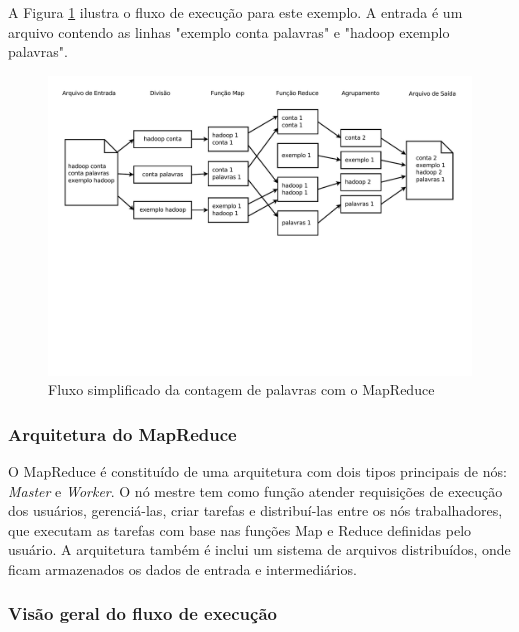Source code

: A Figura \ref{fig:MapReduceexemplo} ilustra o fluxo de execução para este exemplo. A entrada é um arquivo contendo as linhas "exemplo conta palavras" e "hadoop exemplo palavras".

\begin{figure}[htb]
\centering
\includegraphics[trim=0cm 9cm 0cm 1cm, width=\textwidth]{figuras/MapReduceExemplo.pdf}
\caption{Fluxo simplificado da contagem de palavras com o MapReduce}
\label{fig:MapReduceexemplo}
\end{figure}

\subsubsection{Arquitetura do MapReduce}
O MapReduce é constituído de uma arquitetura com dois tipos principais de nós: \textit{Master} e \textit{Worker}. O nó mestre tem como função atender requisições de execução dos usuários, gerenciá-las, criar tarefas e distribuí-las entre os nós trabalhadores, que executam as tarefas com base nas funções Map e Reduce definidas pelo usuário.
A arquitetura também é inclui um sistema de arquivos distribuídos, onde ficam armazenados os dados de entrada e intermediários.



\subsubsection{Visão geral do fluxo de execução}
——
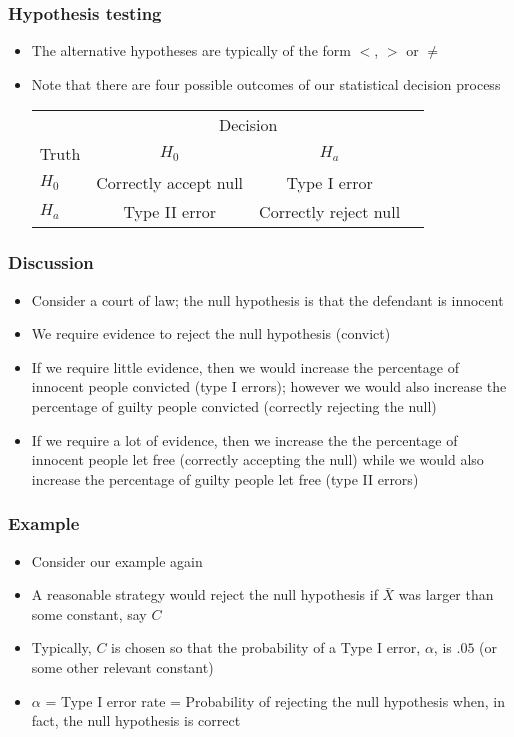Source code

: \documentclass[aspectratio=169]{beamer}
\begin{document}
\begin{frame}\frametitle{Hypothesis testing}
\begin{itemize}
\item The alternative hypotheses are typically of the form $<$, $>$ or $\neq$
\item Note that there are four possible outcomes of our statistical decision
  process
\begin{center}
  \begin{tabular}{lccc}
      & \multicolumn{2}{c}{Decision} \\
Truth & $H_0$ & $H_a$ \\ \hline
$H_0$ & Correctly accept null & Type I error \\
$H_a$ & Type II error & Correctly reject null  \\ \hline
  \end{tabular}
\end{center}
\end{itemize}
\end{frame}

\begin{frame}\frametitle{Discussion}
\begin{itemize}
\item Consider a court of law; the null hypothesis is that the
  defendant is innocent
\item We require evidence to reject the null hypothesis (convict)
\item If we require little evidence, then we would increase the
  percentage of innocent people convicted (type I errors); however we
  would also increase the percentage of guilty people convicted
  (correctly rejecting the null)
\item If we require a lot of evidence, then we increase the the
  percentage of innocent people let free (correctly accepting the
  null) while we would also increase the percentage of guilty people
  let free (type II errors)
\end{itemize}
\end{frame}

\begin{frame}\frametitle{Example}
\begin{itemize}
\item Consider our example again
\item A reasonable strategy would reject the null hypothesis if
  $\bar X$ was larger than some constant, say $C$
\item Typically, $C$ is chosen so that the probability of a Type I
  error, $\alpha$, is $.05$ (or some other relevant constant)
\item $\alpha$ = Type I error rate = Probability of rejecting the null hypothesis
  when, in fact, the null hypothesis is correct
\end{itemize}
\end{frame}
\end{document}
——
• Task: Which lines above include the string "convicted"? Show them.

• Output of the exercise:
  percentage of innocent people convicted (type I errors); however we
  would also increase the percentage of guilty people convicted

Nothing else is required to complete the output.